Records from a data collection:
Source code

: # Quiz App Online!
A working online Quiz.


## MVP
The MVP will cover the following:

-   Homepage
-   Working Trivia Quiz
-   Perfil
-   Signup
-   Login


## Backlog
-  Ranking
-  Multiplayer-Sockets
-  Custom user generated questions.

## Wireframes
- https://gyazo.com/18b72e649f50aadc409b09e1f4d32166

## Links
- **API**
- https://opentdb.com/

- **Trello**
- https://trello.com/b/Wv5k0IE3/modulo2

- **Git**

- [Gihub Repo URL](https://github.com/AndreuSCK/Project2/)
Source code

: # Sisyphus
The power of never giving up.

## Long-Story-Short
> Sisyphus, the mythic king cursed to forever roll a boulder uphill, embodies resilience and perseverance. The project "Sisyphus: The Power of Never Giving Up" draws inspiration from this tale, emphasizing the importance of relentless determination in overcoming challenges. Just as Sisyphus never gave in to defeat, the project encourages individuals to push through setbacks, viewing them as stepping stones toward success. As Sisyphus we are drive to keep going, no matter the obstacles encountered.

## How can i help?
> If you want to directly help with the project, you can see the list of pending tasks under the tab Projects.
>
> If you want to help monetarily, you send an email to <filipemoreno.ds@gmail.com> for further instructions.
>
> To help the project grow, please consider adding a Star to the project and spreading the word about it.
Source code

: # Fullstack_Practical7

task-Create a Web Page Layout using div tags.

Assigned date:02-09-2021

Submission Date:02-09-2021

> Required work
Could you write out every entry above exactly as it appears?

> Response to this task
Source code

: # Quiz App Online!
A working online Quiz.


## MVP
The MVP will cover the following:

-   Homepage
-   Working Trivia Quiz
-   Perfil
-   Signup
-   Login


## Backlog
-  Ranking
-  Multiplayer-Sockets
-  Custom user generated questions.

## Wireframes
- https://gyazo.com/18b72e649f50aadc409b09e1f4d32166

## Links
- **API**
- https://opentdb.com/

- **Trello**
- https://trello.com/b/Wv5k0IE3/modulo2

- **Git**

- [Gihub Repo URL](https://github.com/AndreuSCK/Project2/)
Source code

: # Sisyphus
The power of never giving up.

## Long-Story-Short
> Sisyphus, the mythic king cursed to forever roll a boulder uphill, embodies resilience and perseverance. The project "Sisyphus: The Power of Never Giving Up" draws inspiration from this tale, emphasizing the importance of relentless determination in overcoming challenges. Just as Sisyphus never gave in to defeat, the project encourages individuals to push through setbacks, viewing them as stepping stones toward success. As Sisyphus we are drive to keep going, no matter the obstacles encountered.

## How can i help?
> If you want to directly help with the project, you can see the list of pending tasks under the tab Projects.
>
> If you want to help monetarily, you send an email to <filipemoreno.ds@gmail.com> for further instructions.
>
> To help the project grow, please consider adding a Star to the project and spreading the word about it.
Source code

: # Fullstack_Practical7

task-Create a Web Page Layout using div tags.

Assigned date:02-09-2021

Submission Date:02-09-2021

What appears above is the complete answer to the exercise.